** Opening Data records block **

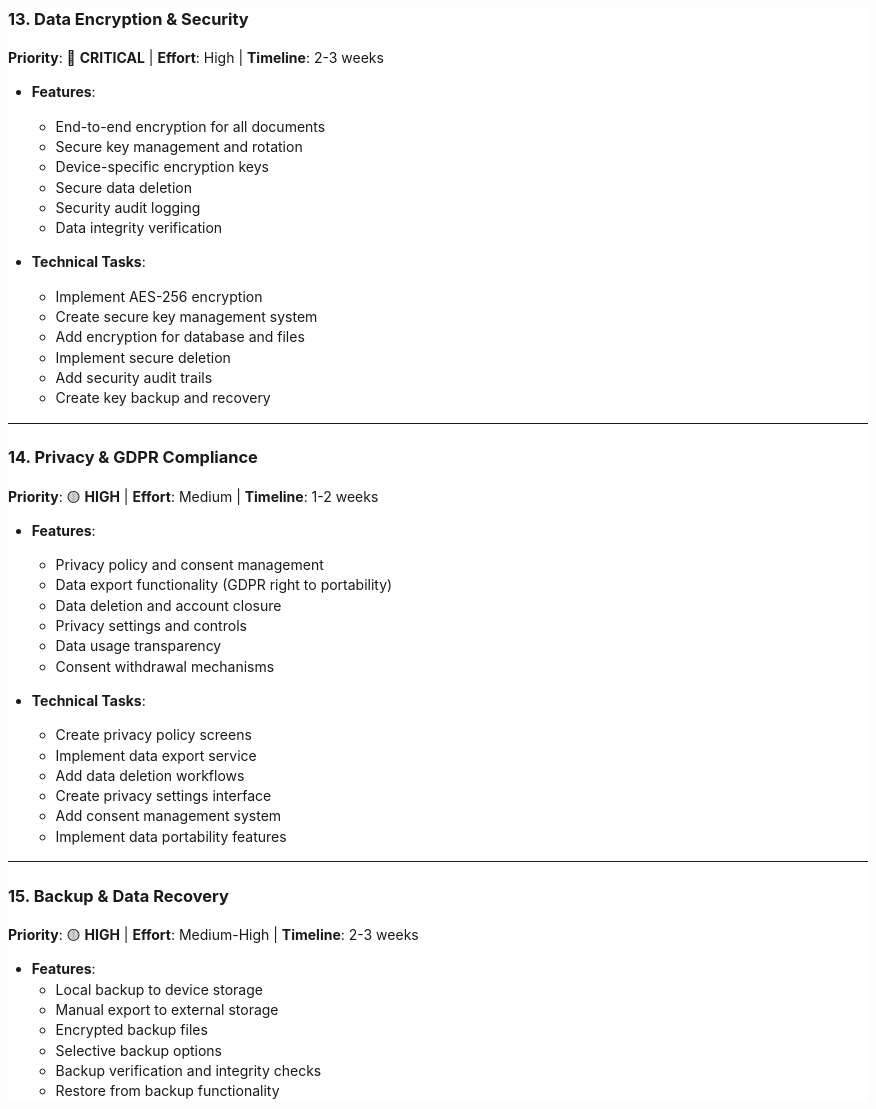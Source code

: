 ### 13. **Data Encryption & Security**
**Priority**: 🔴 **CRITICAL** | **Effort**: High | **Timeline**: 2-3 weeks

- **Features**:
  - End-to-end encryption for all documents
  - Secure key management and rotation
  - Device-specific encryption keys
  - Secure data deletion
  - Security audit logging
  - Data integrity verification

- **Technical Tasks**:
  - Implement AES-256 encryption
  - Create secure key management system
  - Add encryption for database and files
  - Implement secure deletion
  - Add security audit trails
  - Create key backup and recovery

---

### 14. **Privacy & GDPR Compliance**
**Priority**: 🟡 **HIGH** | **Effort**: Medium | **Timeline**: 1-2 weeks

- **Features**:
  - Privacy policy and consent management
  - Data export functionality (GDPR right to portability)
  - Data deletion and account closure
  - Privacy settings and controls
  - Data usage transparency
  - Consent withdrawal mechanisms

- **Technical Tasks**:
  - Create privacy policy screens
  - Implement data export service
  - Add data deletion workflows
  - Create privacy settings interface
  - Add consent management system
  - Implement data portability features

---

### 15. **Backup & Data Recovery**
**Priority**: 🟡 **HIGH** | **Effort**: Medium-High | **Timeline**: 2-3 weeks

- **Features**:
  - Local backup to device storage
  - Manual export to external storage
  - Encrypted backup files
  - Selective backup options
  - Backup verification and integrity checks
  - Restore from backup functionality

** Closing Data records block **

## [What the task asks]
If a line in the entries holds the string "Create", copy it.

## [Answer box]
  - Create secure key management system
  - Create key backup and recovery
  - Create privacy policy screens
  - Create privacy settings interface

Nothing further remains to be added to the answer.